Well done sir! Sorry I wasn't any help finding it. The two tubes that were "massaged" have since been cut out and moved and the collectors both point straight now. I've got the engine out now and switched to Trick Flow heads with a more aggressive cam profile. The kids go back to school this week, so I'll try and mock the modded headers up and post some pics.
 
The kids go back to school this week, so I'll try and mock the modded headers up and post some pics.

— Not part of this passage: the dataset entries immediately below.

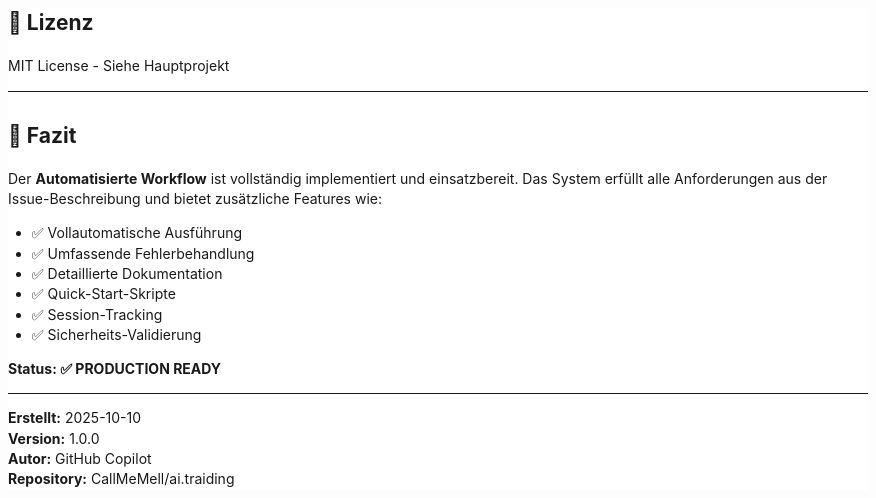 ## 📜 Lizenz

MIT License - Siehe Hauptprojekt

---

## 🎉 Fazit

Der **Automatisierte Workflow** ist vollständig implementiert und einsatzbereit. Das System erfüllt alle Anforderungen aus der Issue-Beschreibung und bietet zusätzliche Features wie:

- ✅ Vollautomatische Ausführung
- ✅ Umfassende Fehlerbehandlung
- ✅ Detaillierte Dokumentation
- ✅ Quick-Start-Skripte
- ✅ Session-Tracking
- ✅ Sicherheits-Validierung

**Status: ✅ PRODUCTION READY**

---

**Erstellt:** 2025-10-10  
**Version:** 1.0.0  
**Autor:** GitHub Copilot  
**Repository:** CallMeMell/ai.traiding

Thanks I appreciate it. I've got a while before I get back to messing with the headers. Working on a fuel cell installation and rewiring the car right now.
 
Does anyone have any experience with this combo? I just pulled my Hooker fenderwells, and test fit the Propart headers. It looks like I have quite a bit of work ahead of me to make clearance. The headers are designed for RB blocks in the A body. Just wondering if there are any "tricks" to make things easier with the low deck block.
E
We just put a set of these in a 75 duster, 383 auto, eddy heads with ps, spool mount V8 k frame, Schumacher motor mounts. A few of the problems we had were passenger side #2 tube hit inner fender, had to dent between shock bolt and engine along the edge of inner fender. #4 or #6 tube hit engine block along oil pan rail. Had to dent tube for clearance. Another spot was the driver side inner tie rod, pitman arm hit, also has to dent the tube. This is only an issue on the 73 and up a cars. The early pitman arm center link will clear. We had to move the brake lines from the master cylinder to the proportioning valve.
Some of the bolts are very difficult to get in as well as a few of the spark plugs. The B motor is an 1" or so narrower and 3/4" lower this creates a few challenges. They are great headers, very well built, they need a little work to fit right with this combo. Follow the installation instructions and the cutout templates will get you in the ball park. Expect to spend a good day on each side.
 
E
We just put a set of these in a 75 duster, 383 auto, eddy heads with ps, spool mount V8 k frame, Schumacher motor mounts. A few of the problems we had were passenger side #2 tube hit inner fender, had to dent between shock bolt and engine along the edge of inner fender. #4 or #6 tube hit engine block along oil pan rail. Had to dent tube for clearance. Another spot was the driver side inner tie rod, pitman arm hit, also has to dent the tube. This is only an issue on the 73 and up a cars. The early pitman arm center link will clear. We had to move the brake lines from the master cylinder to the proportioning valve.
Some of the bolts are very difficult to get in as well as a few of the spark plugs. The B motor is an 1" or so narrower and 3/4" lower this creates a few challenges. They are great headers, very well built, they need a little work to fit right with this combo. Follow the installation instructions and the cutout templates will get you in the ball park. Expect to spend a good day on each side.

I forgot to mention one eensy weensy detail......I'm running an HDK k-frame with rack&pinion and coil-overs. Kinda opens up a bit of space between the framerails, but you can see from my older post, the issues I had with the pan rail and deck.